People who are physically weak are more likely to be depressed, which may explain why depression rates are highest among women, according to a new study.
SO WHAT
The findings are a blow to the woke worldview that denies biology and celebrates victimhood.
WHAT THEY FOUND
In the paper, published Tuesday in open access journal Evolution, Medicine and Public Health, a team of social scientists reported a negative association between grip strength – widely used as a proxy for upper body strength – and depression.
The researchers — two anthropologists from Washington State University and a psychologist from the University of Helsinki — theorized that physical strength might help individuals avoid assault, one of the leading risk factors in depression.
- “Although many factors influence depression, few of these reliably occur cross-culturally in a sex-stratified manner and so are unlikely to explain the well-established, cross-cultural sex difference in depression,” they wrote.
- “The sex difference in upper body strength occurs in all populations and is therefore a candidate evolutionary explanation for some of the sex difference in depression.”

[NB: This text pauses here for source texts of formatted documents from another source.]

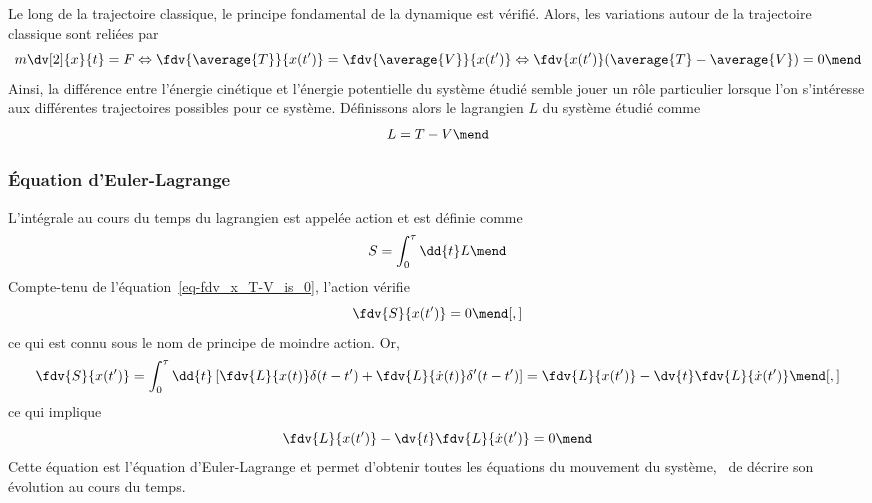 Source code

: Le long de la trajectoire classique, le principe fondamental de la dynamique est vérifié. Alors, les variations autour de la trajectoire classique sont reliées par
\begin{equation}
m\dv[2]{x}{t} = F
\Leftrightarrow
\fdv{\average{T}}{x(t')} = \fdv{\average{V}}{x(t')}
\Leftrightarrow
\fdv{x(t')}(\average{T}-\average{V}) = 0 \label{eq-fdv_x_T-V_is_0}
\mend
\end{equation}
Ainsi, la différence entre l'énergie cinétique et l'énergie potentielle du système étudié semble jouer un rôle particulier lorsque l'on s'intéresse aux différentes trajectoires possibles pour ce système. Définissons alors le lagrangien $L$ du système étudié comme
\begin{equation}
L = T-V
\mend
\end{equation}
\subsubsection{Équation d'Euler-Lagrange}\label{chapter-MS-MSSM-section-formalisme-subsec-into_lagrangien-subsubsec-euler-lagrange}
L'intégrale au cours du temps du lagrangien est appelée action et est définie comme
\begin{equation}
S = \int_0^\tau\dd{t}L
\mend
\end{equation}
Compte-tenu de l'équation~\eqref{eq-fdv_x_T-V_is_0}, l'action vérifie
\begin{equation}
\fdv{S}{x(t')}=0
\mend[,]
\end{equation}
ce qui est connu sous le nom de principe de moindre action. Or,
\begin{equation}
\fdv{S}{x(t')}
= \int_0^\tau\dd{t} \left[ \fdv{L}{x(t)}\delta(t-t') + \fdv{L}{\dot{x}(t)}\delta'(t-t')\right]
= \fdv{L}{x(t')} - \dv{t}\fdv{L}{\dot{x}(t')}
\mend[,]
\end{equation}
ce qui implique
\begin{equation}
\fdv{L}{x(t')} - \dv{t}\fdv{L}{\dot{x}(t')} = 0
\mend
\end{equation}
Cette équation est l'équation d'Euler-Lagrange et permet d'obtenir toutes les équations du mouvement du système, \ie\ de décrire son évolution au cours du temps.

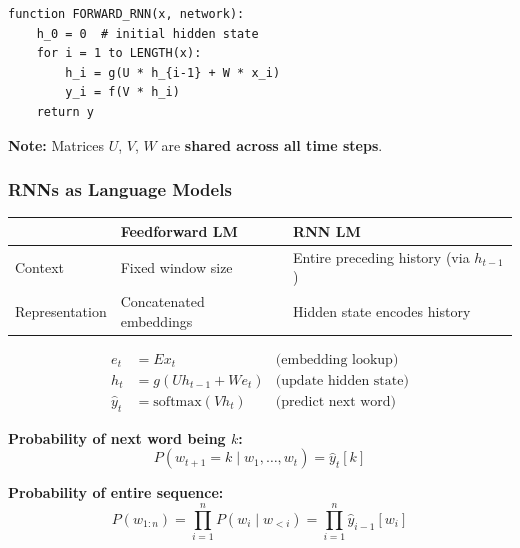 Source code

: \begin{exbox}
\begin{verbatim}
function FORWARD_RNN(x, network):
    h_0 = 0  # initial hidden state
    for i = 1 to LENGTH(x):
        h_i = g(U * h_{i-1} + W * x_i)
        y_i = f(V * h_i)
    return y
\end{verbatim}

\textbf{Note:} Matrices $U$, $V$, $W$ are \textbf{shared across all time steps}.
\end{exbox}

\bigseparator

\subsubsection{RNNs as Language Models}

\begin{keybox}
\begin{center}
\renewcommand{\arraystretch}{1.3}
\begin{tabular}{@{} l p{5cm} p{5cm} @{}}
\toprule
& \textbf{Feedforward LM} & \textbf{RNN LM} \\
\midrule
Context & Fixed window size & Entire preceding history (via $h_{t-1}$) \\
Representation & Concatenated embeddings & Hidden state encodes history \\
\bottomrule
\end{tabular}
\end{center}
\end{keybox}

\begin{defbox}
\begin{align*}
e_t &= E x_t & \text{(embedding lookup)} \\
h_t &= g(U h_{t-1} + W e_t) & \text{(update hidden state)} \\
\hat{y}_t &= \text{softmax}(V h_t) & \text{(predict next word)}
\end{align*}

\textbf{Probability of next word being $k$:}
\[
P(w_{t+1} = k \mid w_1, \ldots, w_t) = \hat{y}_t[k]
\]

\textbf{Probability of entire sequence:}
\[
P(w_{1:n}) = \prod_{i=1}^{n} P(w_i \mid w_{<i}) = \prod_{i=1}^{n} \hat{y}_{i-1}[w_i]
\]
\end{defbox}

\bigseparator

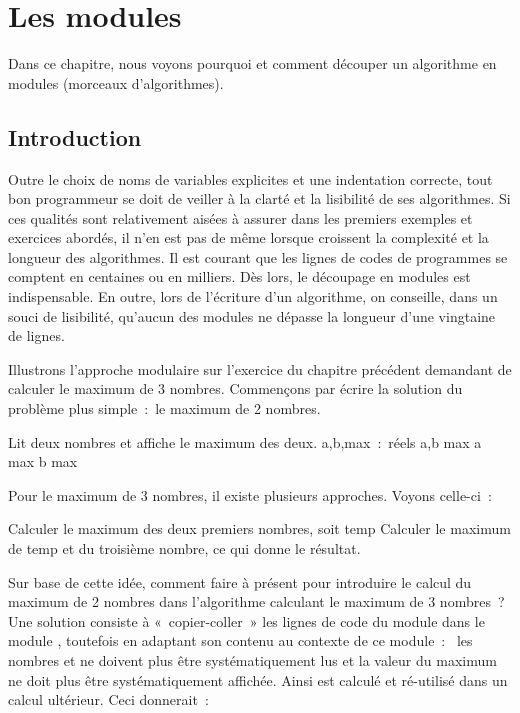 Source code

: \chapter{Les modules}

	Dans ce chapitre, nous voyons pourquoi et comment découper un algorithme
	en modules (morceaux d’algorithmes).

\section{Introduction}

	Outre le choix de noms de variables explicites et une indentation
	correcte, tout bon programmeur se doit de veiller à la clarté et la
	lisibilité de ses algorithmes. Si ces qualités sont relativement aisées
	à assurer dans les premiers exemples et exercices abordés, il n’en est
	pas de même lorsque croissent la complexité et la longueur des
	algorithmes. Il est courant que les lignes de codes de programmes se
	comptent en centaines ou en milliers. Dès lors, le découpage en modules
	est indispensable. En outre, lors de l’écriture d’un algorithme, on 
	conseille, dans un souci de lisibilité, qu’aucun des modules
	ne dépasse la longueur d’une vingtaine de lignes.
	
	Illustrons l’approche modulaire sur l’exercice du chapitre précédent
	demandant de calculer le maximum de 3 nombres. Commençons par écrire la
	solution du problème plus simple~:~le maximum de 2 nombres.

	\begin{Pseudocode}
		\RComment Lit deux nombres et affiche le maximum des deux.
		\Decl a,b,max~:~réels
		\Read a,b
			\Let max \Gets a
		\Else
			\Let max \Gets b
		\EndIf
		\Write max
	\EndModule
	\end{Pseudocode}
	
	Pour le maximum de 3 nombres, il existe plusieurs approches.
	Voyons celle-ci~:

	\begin{Pseudocode}
		\Stmt Calculer le maximum des deux premiers nombres, soit temp
		\Stmt Calculer le maximum de temp et du troisième nombre, ce qui donne le résultat.
	\end{Pseudocode}

	Sur base de cette idée, 
	comment faire à présent
	pour introduire le calcul du maximum de 2 nombres 
	dans l’algorithme calculant le maximum de 3 nombres~? 
	Une solution consiste à «~copier-coller~» 
	les lignes de code du module 
	dans le module ,
	toutefois en adaptant son contenu au contexte de ce module~:~
	les nombres  et 
	ne doivent plus être systématiquement lus 
	et la valeur du maximum ne doit plus être systématiquement affichée. 
	Ainsi  est calculé 
	et ré-utilisé dans un calcul ultérieur. 
	Ceci donnerait~:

- Women, who are generally physically weaker than men, are nearly twice as likely to be diagnosed with depression.
A 2021 study by researchers at Tulane University found that physical strength partly explains the higher incidence of anxiety among women.
MEANWHILE
In a Pentagon press release earlier this month, Army officials said they have been seeing growing signs of physical weakness among America’s youth.

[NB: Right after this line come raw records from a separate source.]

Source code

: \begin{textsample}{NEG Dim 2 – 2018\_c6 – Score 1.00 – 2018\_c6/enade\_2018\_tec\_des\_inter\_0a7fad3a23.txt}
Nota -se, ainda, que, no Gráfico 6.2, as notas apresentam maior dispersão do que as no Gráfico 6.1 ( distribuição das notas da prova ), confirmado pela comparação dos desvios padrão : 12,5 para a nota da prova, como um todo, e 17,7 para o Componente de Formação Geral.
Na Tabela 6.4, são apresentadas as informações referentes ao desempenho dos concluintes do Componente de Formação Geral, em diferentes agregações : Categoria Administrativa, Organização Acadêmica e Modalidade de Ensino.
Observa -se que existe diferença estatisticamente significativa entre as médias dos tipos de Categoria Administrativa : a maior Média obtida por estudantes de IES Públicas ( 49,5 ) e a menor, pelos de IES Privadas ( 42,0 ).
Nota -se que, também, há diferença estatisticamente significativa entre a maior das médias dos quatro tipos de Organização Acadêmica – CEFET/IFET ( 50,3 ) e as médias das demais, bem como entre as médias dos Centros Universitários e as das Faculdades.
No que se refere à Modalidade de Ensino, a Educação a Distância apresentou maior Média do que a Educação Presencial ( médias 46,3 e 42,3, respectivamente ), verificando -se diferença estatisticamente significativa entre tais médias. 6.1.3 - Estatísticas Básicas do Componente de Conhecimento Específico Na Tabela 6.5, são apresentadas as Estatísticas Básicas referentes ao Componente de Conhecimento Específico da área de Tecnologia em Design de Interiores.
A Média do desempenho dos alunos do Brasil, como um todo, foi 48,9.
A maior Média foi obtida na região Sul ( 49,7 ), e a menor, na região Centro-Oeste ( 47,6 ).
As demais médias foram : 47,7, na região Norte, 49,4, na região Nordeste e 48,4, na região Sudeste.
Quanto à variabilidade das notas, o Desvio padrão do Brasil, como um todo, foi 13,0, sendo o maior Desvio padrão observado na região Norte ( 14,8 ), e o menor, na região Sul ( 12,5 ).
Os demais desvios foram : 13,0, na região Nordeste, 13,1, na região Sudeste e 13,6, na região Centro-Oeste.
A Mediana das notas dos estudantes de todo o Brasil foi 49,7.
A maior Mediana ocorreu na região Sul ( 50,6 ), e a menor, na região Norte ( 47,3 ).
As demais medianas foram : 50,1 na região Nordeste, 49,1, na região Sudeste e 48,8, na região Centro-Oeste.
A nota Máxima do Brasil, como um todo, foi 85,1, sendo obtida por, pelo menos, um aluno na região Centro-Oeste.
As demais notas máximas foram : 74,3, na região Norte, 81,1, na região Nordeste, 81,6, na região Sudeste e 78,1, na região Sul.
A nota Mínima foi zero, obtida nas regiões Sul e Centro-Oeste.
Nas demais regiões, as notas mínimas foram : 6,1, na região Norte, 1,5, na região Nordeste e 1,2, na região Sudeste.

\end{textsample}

- “The ‘Nintendo Generation’ soldier skeleton is not toughened by activity prior to arrival, so some of them break more easily,” said Army Maj. Jon-Marc Thibodeau, a clinical coordinator at Fort Leonard Wood in Missouri.
- According to a 2016 study, grip strength among U.S. males declined by 16% from 1985.
- Gen Z has also proved more susceptible than previous generations to depression, anxiety and other mental health issues.